Airline breaks violin promise

Airline breaks violin promise


norman lebrecht

August 30, 2016

Early this year Slipped Disc published the following assurance from Air Berlin, welcoming violins and other small instruments on board as hand luggage:

‘Passenger’s satisfaction matters for AirBerlin … after listening to feedback from passengers, the AirBerlin group is updating its hand baggage regulations for violins and similarly-sized musical instruments… One piece of hand luggage is always included on each flight … [and] passengers will soon be able to take their musical instrument aboard as a piece of hand baggage – with maximum dimensions of 86cm x 33cm x 23 cm.’

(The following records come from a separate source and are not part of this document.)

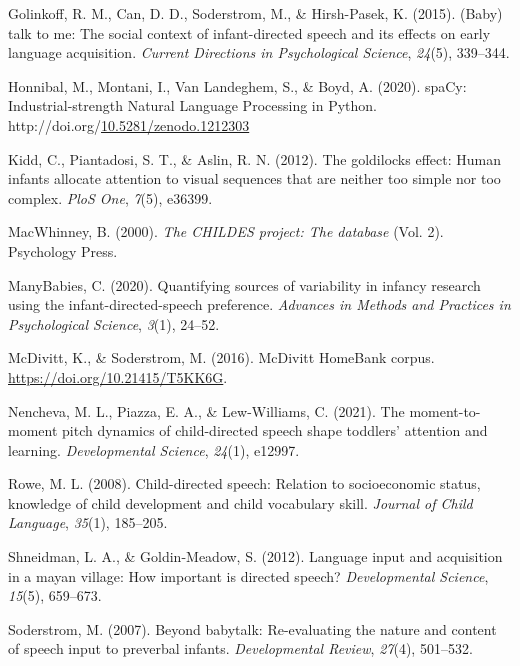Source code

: \documentclass[10pt, letterpaper]{article}
\newenvironment{CSLReferences}%
  {}%
  {\par}
\begin{document}
\begin{CSLReferences}{1}{0}
\leavevmode\hypertarget{ref-golinkoff2015baby}{}%
Golinkoff, R. M., Can, D. D., Soderstrom, M., \& Hirsh-Pasek, K. (2015).
(Baby) talk to me: The social context of infant-directed speech and its
effects on early language acquisition. \emph{Current Directions in
Psychological Science}, \emph{24}(5), 339--344.

\leavevmode\hypertarget{ref-honnibal2020spacy}{}%
Honnibal, M., Montani, I., Van Landeghem, S., \& Boyd, A. (2020).
{spaCy: Industrial-strength Natural Language Processing in Python}.
http://doi.org/\href{https://doi.org/10.5281/zenodo.1212303}{10.5281/zenodo.1212303}

\leavevmode\hypertarget{ref-kidd2012goldilocks}{}%
Kidd, C., Piantadosi, S. T., \& Aslin, R. N. (2012). The goldilocks
effect: Human infants allocate attention to visual sequences that are
neither too simple nor too complex. \emph{PloS One}, \emph{7}(5),
e36399.

\leavevmode\hypertarget{ref-macwhinney2000childes}{}%
MacWhinney, B. (2000). \emph{The CHILDES project: The database} (Vol.
2). Psychology Press.

\leavevmode\hypertarget{ref-manybabies2020quantifying}{}%
ManyBabies, C. (2020). Quantifying sources of variability in infancy
research using the infant-directed-speech preference. \emph{Advances in
Methods and Practices in Psychological Science}, \emph{3}(1), 24--52.

\leavevmode\hypertarget{ref-soderstromcorpus}{}%
McDivitt, K., \& Soderstrom, M. (2016). McDivitt HomeBank corpus.
\url{https://doi.org/10.21415/T5KK6G}.

\leavevmode\hypertarget{ref-nencheva2021moment}{}%
Nencheva, M. L., Piazza, E. A., \& Lew-Williams, C. (2021). The
moment-to-moment pitch dynamics of child-directed speech shape toddlers'
attention and learning. \emph{Developmental Science}, \emph{24}(1),
e12997.

\leavevmode\hypertarget{ref-rowe2008child}{}%
Rowe, M. L. (2008). Child-directed speech: Relation to socioeconomic
status, knowledge of child development and child vocabulary skill.
\emph{Journal of Child Language}, \emph{35}(1), 185--205.

\leavevmode\hypertarget{ref-shneidman2012language}{}%
Shneidman, L. A., \& Goldin-Meadow, S. (2012). Language input and
acquisition in a mayan village: How important is directed speech?
\emph{Developmental Science}, \emph{15}(5), 659--673.

\leavevmode\hypertarget{ref-soderstrom2007beyond}{}%
Soderstrom, M. (2007). Beyond babytalk: Re-evaluating the nature and
content of speech input to preverbal infants. \emph{Developmental
Review}, \emph{27}(4), 501--532.


\end{CSLReferences}
\end{document}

The Mahler Chamber Orchestra had trouble boarding violins last week, so violinist Michael Brooks Reid went on to the Air Berlin website and found the policy had not changed at all. Seeking clarification, this is what he was told by their customer service centre:


Dear Mr Brooks Reid,

Thank you for your e-mail.

It is possible to take your musical instruments on board. Therefor it is necessary to book an Extra Seat for the instrument during your booking.

Please note, that even if your request is accepted, the captain reserves the right to make changes and decide that the transport be made in the hold, if he considers that the security of the passengers is compromised.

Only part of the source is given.